Sep 6, 2022 - Politics

Dems use "vote-shaming" to increase turnout

Illustration of a giant hand pointing at a tiny voting booth
Illustration: Sarah Grillo/Axios

A leading Democratic super PAC is looking to boost young voters' turnout in November through a public pressure campaign, reminding them it's a matter of public record whether individuals cast a ballot or sit out the election, Axios’ Lachlan Markay reports.

Why it matters: Studies have shown "vote shaming" can be an effective strategy to increase voter participation. Priorities USA's approach uses digital ads and social media to reach more than 8 million young people who are newly eligible to vote this year.

Driving the news: "Who you vote for is secret,” says one of the ads posted last month on social media. "But whether you decide to cast a vote or not is public. So keep making your community proud this November."

Zoom in: San Francisco voter turnout in even years, when we vote for the president and/or congressional representatives, is typically higher than odd-numbered years. In November 2020, for example, voter turnout was 86.3% compared to 41.6% in November 2019, when residents elected Mayor London Breed.
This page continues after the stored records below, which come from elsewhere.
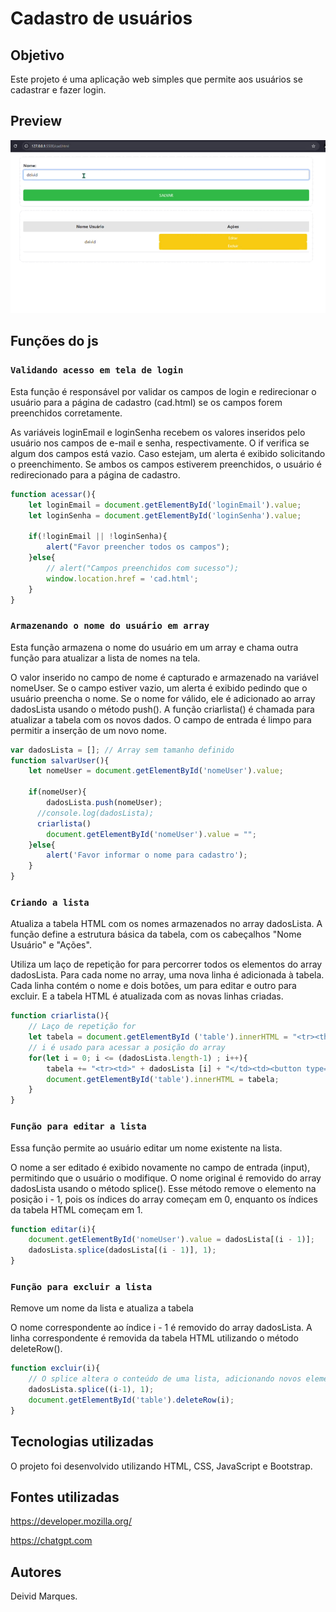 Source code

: # **Cadastro de usuários**

## **Objetivo**

Este projeto é uma aplicação web simples que permite aos usuários se cadastrar e fazer login.

## **Preview**

![Preview](/img/cad.gif)

## **Funções do js**

### ``Validando acesso em tela de login``

Esta função é responsável por validar os campos de login e redirecionar o usuário para a página de cadastro (cad.html) se os campos forem preenchidos corretamente.

As variáveis loginEmail e loginSenha recebem os valores inseridos pelo usuário nos campos de e-mail e senha,
respectivamente. O if verifica se algum dos campos está vazio. Caso estejam, um alerta é exibido solicitando o preenchimento. Se ambos os campos estiverem preenchidos, o usuário é redirecionado para a página de cadastro.

```js
function acessar(){
    let loginEmail = document.getElementById('loginEmail').value;
    let loginSenha = document.getElementById('loginSenha').value;

    if(!loginEmail || !loginSenha){
        alert("Favor preencher todos os campos");
    }else{
        // alert("Campos preenchidos com sucesso");
        window.location.href = 'cad.html';
    }
}
```

### ``Armazenando o nome do usuário em array``

Esta função armazena o nome do usuário em um array e chama outra função para atualizar a lista de nomes na tela. 

O valor inserido no campo de nome é capturado e armazenado na variável nomeUser. Se o campo estiver vazio, um alerta é exibido pedindo que o usuário preencha o nome. Se o nome for válido, ele é adicionado ao array dadosLista usando o método push(). A função criarlista() é chamada para atualizar a tabela com os novos dados. O campo de entrada é limpo para permitir a inserção de um novo nome.

```js
var dadosLista = []; // Array sem tamanho definido
function salvarUser(){
    let nomeUser = document.getElementById('nomeUser').value;
   
    if(nomeUser){
        dadosLista.push(nomeUser);
      //console.log(dadosLista);
      criarlista()
        document.getElementById('nomeUser').value = "";
    }else{
        alert('Favor informar o nome para cadastro');
    }
}
```

### ``Criando a lista``
Atualiza a tabela HTML com os nomes armazenados no array dadosLista. A função define a estrutura básica da tabela, com os cabeçalhos "Nome Usuário" e "Ações".

Utiliza um laço de repetição for para percorrer todos os elementos do array dadosLista. Para cada nome no array, uma nova linha é adicionada à tabela. Cada linha contém o nome e dois botões, um para editar e outro para excluir. E a tabela HTML é atualizada com as novas linhas criadas.

```js
function criarlista(){
    // Laço de repetição for
    let tabela = document.getElementById ('table').innerHTML = "<tr><th>Nome Usuário</th><th>Ações</th></tr>"
    // i é usado para acessar a posição do array
    for(let i = 0; i <= (dadosLista.length-1) ; i++){
        tabela += "<tr><td>" + dadosLista [i] + "</td><td><button type='button' onclick='editar(this.parentNode.parentNode.rowIndex)'>Editar</button><button type='button' onclick='excluir(this.parentNode.parentNode.rowIndex)'>Excluir</button></td></tr>";
        document.getElementById('table').innerHTML = tabela;
    }
}
```

### ``Função para editar a lista``

Essa função permite ao usuário editar um nome existente na lista.

O nome a ser editado é exibido novamente no campo de entrada (input), permitindo que o usuário o modifique. O nome original é removido do array dadosLista usando o método splice(). Esse método remove o elemento na posição i - 1, pois os índices do array começam em 0, enquanto os índices da tabela HTML começam em 1.

```js
function editar(i){
    document.getElementById('nomeUser').value = dadosLista[(i - 1)];
    dadosLista.splice(dadosLista[(i - 1)], 1); 
}
```

### ``Função para excluir a lista``

Remove um nome da lista e atualiza a tabela

O nome correspondente ao índice i - 1 é removido do array dadosLista. A linha correspondente é removida da tabela HTML utilizando o método deleteRow().

```js
function excluir(i){
    // O splice altera o conteúdo de uma lista, adicionando novos elementos enquanto remove elementos antigos.
    dadosLista.splice((i-1), 1); 
    document.getElementById('table').deleteRow(i);
}
```

## **Tecnologias utilizadas**

O projeto foi desenvolvido utilizando HTML, CSS, JavaScript e Bootstrap.

## **Fontes utilizadas**

https://developer.mozilla.org/

https://chatgpt.com

## **Autores**

Deivid Marques.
  • San Francisco has a ballot measure this November that would move the scheduled 2023 elections for mayor, sheriff, district attorney, city attorney and treasurer to 2024, and every four years thereafter.
  • Called the Voter Participation Act, the ballot measure aims to increase turnout for local elections.

What they're saying: "This will probably double — maybe even more — voter turnout," Supervisor Dean Preston, who sponsored the measure, told the San Francisco Examiner.

The other side: Breed has called the measure a power grab, saying Democratic Socialists "want to change elections in San Francisco in order to have more control and power."

What we're watching: Voter turnout in San Francisco's handful of highly competitive midterm races, including the one for district attorney, school board and District 6 supervisor.